I'm so glad I haven't splashed out on a whole bottle of this uneventful whisky and tried it in a whisky bar.
NOSE: a touch of menthol, raspberries, dense berry candy nose with a touch of berberis. Reminds me a lot of its younger brother the 12 yo sherried Macallan.
TASTE: some caramel, silky smooth, sweet dried fruits along with some stale dried fruits towards the finish.
FINISH: swift, not a lot to write home about, tea tannins.
OVERALL IMPRESSION: thank god for whisky bars. I would've been really bummed out about buying a whole bottle of this shockingly expensive, under-delivering malt.
@Bluenote Well, if you're asking, The Amrut Peated CS is one of my favourite whiskies ever. I have only had the regular peated once at a tasting, and it was good, but the CS version is MAGICAL! Especially with the Ashok manoeuvre.

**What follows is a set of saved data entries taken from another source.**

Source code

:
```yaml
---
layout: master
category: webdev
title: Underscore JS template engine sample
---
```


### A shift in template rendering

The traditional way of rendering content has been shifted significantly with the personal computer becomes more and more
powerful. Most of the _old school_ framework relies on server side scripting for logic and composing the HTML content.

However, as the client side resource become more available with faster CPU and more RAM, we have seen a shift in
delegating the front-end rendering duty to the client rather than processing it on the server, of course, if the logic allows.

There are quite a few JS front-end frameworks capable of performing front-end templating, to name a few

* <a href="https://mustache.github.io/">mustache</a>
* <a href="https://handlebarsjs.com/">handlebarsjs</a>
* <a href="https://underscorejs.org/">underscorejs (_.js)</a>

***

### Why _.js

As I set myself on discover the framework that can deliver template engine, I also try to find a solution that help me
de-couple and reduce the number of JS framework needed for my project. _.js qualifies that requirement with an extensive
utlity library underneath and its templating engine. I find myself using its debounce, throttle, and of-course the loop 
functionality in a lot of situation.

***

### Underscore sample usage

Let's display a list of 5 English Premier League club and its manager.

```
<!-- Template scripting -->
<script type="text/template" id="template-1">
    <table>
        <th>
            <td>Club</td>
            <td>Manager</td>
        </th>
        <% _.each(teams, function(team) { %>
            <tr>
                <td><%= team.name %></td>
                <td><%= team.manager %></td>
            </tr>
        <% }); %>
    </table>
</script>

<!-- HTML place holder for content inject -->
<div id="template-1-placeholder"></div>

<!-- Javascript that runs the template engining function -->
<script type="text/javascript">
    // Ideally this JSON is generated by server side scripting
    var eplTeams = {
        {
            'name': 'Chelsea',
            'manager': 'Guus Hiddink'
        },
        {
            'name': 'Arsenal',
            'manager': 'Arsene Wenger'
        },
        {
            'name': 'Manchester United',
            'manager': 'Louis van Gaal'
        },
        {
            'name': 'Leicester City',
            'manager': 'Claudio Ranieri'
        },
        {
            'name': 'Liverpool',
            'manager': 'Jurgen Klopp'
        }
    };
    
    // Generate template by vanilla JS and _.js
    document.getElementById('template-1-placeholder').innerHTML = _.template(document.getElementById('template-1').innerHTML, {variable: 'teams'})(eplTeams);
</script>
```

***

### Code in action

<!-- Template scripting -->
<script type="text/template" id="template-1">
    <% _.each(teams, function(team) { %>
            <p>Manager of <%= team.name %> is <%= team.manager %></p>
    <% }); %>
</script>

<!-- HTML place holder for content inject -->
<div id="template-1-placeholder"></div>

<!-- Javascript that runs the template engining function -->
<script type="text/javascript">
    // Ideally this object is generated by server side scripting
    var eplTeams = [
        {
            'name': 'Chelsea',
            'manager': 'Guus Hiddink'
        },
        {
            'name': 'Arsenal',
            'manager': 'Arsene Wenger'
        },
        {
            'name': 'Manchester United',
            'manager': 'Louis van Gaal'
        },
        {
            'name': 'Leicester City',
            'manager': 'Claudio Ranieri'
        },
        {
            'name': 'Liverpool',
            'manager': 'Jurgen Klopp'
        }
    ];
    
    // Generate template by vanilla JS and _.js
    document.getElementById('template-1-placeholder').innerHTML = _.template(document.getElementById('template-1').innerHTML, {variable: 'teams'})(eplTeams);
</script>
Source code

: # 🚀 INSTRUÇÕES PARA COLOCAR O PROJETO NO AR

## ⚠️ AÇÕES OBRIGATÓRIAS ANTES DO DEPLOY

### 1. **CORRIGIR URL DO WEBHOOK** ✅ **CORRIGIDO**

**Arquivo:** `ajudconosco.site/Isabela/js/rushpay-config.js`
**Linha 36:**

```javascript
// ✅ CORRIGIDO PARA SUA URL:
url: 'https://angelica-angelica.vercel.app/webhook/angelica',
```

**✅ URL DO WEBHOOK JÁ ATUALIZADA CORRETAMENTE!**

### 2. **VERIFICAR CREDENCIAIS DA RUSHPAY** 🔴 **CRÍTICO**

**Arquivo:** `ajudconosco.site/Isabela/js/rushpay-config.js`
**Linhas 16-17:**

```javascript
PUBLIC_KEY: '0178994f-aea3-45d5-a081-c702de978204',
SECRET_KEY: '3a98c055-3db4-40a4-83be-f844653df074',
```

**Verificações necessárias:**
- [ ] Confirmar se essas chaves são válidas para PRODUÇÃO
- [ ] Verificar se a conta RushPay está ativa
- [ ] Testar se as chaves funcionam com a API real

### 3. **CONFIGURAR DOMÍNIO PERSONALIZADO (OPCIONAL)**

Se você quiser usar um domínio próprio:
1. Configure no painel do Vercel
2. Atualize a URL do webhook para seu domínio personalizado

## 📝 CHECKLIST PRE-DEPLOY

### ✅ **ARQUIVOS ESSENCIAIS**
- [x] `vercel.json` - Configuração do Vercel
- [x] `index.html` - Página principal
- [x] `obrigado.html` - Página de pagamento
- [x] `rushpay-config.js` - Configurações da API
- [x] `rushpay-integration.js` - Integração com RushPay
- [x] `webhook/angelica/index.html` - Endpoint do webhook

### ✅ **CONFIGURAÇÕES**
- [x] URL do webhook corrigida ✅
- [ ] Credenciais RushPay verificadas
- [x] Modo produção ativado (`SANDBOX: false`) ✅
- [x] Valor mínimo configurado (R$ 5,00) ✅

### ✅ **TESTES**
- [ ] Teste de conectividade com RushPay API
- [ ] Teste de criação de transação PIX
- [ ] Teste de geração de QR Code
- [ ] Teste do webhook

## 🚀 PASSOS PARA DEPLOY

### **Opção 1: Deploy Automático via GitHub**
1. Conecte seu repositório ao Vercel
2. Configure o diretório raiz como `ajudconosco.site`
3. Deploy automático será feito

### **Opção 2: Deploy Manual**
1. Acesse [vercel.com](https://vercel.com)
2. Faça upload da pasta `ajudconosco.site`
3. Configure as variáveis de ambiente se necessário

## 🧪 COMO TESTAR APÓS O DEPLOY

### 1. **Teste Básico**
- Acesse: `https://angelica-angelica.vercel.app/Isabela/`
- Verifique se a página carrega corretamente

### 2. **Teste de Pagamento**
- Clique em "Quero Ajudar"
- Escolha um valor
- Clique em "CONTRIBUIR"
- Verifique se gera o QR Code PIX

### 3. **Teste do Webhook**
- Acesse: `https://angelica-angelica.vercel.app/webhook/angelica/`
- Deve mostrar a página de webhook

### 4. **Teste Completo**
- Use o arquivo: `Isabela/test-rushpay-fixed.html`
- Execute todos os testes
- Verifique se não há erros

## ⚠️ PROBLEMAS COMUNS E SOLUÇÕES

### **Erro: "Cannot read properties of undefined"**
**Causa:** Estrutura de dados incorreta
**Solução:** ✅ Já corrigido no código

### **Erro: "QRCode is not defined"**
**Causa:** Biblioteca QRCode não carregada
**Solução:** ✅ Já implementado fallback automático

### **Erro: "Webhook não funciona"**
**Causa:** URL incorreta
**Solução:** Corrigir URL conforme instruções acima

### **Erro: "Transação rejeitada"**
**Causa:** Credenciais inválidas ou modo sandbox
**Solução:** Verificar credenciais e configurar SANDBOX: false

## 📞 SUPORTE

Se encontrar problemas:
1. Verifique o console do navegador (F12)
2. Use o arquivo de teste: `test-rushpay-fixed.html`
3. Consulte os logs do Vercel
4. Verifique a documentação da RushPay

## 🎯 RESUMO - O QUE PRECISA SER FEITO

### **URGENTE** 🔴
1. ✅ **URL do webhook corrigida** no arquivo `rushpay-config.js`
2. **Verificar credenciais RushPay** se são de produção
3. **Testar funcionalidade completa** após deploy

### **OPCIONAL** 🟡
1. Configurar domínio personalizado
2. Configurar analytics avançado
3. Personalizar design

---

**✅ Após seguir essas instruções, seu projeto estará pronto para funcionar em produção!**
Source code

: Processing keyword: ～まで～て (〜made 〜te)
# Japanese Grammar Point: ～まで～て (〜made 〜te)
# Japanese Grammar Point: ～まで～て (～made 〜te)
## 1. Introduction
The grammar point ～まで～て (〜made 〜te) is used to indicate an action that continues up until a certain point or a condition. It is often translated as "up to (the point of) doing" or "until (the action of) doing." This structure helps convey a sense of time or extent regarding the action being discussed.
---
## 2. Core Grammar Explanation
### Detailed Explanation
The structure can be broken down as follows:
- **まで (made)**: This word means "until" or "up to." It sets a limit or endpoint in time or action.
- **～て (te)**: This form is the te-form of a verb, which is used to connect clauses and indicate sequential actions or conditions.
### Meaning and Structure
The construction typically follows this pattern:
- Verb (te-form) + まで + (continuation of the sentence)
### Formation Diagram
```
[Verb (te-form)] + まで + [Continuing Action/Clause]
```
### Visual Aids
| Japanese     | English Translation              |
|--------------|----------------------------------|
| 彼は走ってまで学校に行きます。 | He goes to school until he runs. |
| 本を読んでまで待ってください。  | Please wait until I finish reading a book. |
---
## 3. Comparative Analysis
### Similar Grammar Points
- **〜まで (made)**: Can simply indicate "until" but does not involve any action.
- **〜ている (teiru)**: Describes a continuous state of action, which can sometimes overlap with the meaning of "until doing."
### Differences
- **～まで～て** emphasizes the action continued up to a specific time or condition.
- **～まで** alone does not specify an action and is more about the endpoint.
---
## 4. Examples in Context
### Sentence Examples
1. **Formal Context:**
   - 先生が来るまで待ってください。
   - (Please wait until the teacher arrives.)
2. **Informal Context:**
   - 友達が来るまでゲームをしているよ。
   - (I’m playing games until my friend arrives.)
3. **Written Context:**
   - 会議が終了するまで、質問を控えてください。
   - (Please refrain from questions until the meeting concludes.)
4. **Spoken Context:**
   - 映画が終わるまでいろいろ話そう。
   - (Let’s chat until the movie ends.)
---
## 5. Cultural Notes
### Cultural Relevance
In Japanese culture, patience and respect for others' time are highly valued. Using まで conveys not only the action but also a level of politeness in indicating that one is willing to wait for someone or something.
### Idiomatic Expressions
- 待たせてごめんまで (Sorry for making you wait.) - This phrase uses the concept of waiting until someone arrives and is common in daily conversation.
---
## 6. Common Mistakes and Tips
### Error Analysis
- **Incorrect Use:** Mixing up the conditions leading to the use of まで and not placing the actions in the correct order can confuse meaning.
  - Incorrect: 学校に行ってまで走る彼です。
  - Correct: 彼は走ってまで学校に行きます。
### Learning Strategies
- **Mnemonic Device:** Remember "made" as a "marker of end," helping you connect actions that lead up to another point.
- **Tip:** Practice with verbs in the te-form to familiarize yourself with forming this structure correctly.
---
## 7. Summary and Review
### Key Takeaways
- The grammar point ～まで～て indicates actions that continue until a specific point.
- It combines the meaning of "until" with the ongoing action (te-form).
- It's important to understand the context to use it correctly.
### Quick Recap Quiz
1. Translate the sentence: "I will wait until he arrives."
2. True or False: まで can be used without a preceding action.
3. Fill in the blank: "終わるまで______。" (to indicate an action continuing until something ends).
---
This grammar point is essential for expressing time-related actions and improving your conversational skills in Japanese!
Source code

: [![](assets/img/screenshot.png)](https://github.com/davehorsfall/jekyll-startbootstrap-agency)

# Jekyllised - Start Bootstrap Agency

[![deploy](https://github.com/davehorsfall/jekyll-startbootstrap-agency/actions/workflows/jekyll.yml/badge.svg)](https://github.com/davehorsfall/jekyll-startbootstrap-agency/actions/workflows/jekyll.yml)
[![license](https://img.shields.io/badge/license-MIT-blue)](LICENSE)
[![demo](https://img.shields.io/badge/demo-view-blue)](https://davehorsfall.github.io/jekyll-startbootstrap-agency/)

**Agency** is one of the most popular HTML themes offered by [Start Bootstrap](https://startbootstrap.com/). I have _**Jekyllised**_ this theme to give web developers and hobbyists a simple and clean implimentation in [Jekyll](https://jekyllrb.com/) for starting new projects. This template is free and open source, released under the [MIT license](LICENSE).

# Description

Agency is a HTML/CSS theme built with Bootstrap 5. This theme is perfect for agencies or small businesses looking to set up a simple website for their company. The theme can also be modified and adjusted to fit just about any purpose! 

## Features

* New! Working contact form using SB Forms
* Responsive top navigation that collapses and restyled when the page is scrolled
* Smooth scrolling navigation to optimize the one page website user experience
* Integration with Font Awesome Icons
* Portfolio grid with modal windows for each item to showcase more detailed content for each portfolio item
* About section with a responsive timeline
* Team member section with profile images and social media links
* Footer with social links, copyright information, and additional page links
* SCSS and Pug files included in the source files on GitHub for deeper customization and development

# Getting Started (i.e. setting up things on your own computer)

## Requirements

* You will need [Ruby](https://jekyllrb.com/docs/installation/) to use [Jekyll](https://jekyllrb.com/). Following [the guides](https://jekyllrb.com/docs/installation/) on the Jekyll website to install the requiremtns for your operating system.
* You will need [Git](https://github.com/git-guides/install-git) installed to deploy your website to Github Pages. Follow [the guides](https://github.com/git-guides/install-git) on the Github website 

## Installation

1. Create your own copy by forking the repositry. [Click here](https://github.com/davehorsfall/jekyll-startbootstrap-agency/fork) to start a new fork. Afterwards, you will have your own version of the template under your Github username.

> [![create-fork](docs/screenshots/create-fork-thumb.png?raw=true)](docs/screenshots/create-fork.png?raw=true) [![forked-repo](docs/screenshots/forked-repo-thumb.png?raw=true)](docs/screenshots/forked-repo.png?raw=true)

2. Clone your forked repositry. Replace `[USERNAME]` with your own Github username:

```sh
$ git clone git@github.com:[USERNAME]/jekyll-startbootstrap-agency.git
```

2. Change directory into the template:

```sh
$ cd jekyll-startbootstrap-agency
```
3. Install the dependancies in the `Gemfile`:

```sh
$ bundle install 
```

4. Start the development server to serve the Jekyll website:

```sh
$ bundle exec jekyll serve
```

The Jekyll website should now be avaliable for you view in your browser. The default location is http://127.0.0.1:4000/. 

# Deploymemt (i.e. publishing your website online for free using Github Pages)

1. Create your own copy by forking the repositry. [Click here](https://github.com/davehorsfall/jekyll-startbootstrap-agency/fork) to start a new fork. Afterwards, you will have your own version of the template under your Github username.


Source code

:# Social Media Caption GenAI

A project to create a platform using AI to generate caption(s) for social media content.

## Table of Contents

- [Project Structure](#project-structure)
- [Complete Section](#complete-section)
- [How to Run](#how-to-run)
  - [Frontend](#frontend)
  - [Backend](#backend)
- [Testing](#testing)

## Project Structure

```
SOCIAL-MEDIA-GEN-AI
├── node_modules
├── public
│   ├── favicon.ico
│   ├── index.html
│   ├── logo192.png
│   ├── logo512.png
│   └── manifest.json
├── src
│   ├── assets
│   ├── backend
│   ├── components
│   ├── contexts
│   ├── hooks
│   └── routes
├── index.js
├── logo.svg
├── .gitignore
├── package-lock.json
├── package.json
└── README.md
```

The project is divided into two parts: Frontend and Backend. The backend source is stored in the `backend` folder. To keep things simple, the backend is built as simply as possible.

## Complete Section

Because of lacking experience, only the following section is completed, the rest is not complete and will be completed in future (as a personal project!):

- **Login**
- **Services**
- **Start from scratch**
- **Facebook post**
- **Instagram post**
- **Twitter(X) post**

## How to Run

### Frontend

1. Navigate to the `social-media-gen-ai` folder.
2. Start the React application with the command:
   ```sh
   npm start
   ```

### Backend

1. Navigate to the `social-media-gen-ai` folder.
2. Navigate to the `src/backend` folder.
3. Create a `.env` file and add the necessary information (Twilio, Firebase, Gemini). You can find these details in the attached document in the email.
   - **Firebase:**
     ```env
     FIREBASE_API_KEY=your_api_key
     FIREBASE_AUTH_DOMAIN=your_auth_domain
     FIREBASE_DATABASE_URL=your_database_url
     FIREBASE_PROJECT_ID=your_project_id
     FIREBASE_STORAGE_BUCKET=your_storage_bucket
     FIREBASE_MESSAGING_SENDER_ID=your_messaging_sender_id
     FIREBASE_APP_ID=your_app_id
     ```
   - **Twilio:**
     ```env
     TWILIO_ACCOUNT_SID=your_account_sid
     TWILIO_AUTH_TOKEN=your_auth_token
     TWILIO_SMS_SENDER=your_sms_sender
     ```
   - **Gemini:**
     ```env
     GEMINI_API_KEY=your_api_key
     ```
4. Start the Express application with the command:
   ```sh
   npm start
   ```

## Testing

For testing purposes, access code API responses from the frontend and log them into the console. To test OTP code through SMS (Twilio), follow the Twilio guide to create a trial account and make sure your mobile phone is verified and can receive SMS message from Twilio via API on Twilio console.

You can find, I believe, both the original edition in cardboard box or later batches in metal cannisters. and last time I saw a photo of a shelf, within the last 1-2 months, they were going for $90 +/- $10.
For a sherried , there are essentially 2 choices. The Intermediate Sherry will run you just over $100 if you can find it for a good price. My brother in law saw it for $$117 but had a $25 coupon in September.
The other option if available is a single cask bottling but it will likely cost more.
Amrut has a number of excellent non-sherry offerings too. The cask strength (either 2007 edition or a later batch) usually costs about $10 less than the peated CS, and is excellent, and bourbon -atured single casks are exceptional. And the "only" 50% ABV Fusion is more lightly peated and quite tasty. The 46% single malt is also very good.
So I would lead with IS and Peated CS but there's not much you can go wrong with.
@Georgy, in the case of Macallan, I would not call its current continued popularity marketing, I would call it reputation. "Back in the day", which is to say 40+ years ago, Macallan made whisky with beautiful clean sherry. The appetite for Cask Strength was not so popular then as it is now, and Macallan was one of the 6 or 8 Scottish distilleries to make single malt widely available outside of blends. Macallan got a big head start for quality and availability in the larger marketplace. That reputation persists in many quarters, often for lack of comparative experience with other brands. Most of the people who pedestalise Macallan now are not whisky connoisseurs with broad experience, but people who knew the whisky, or the reputation of the whisky, through the years...and, of course "brand ambassadors".
Right now, even when it succeeds in achieving clean sherry, which is rarely any more, the MAC 18 is just ridiculously expensive compared to its competitors. I had a 375 ml bottle of the 1991 MAC 18, which was quite enjoyable, but the sherry was not clean. I liked that bottle, which I considered expensive at $ 65 at the time, but I would not go anywhere near MAC 18 at current prices, which are double that price.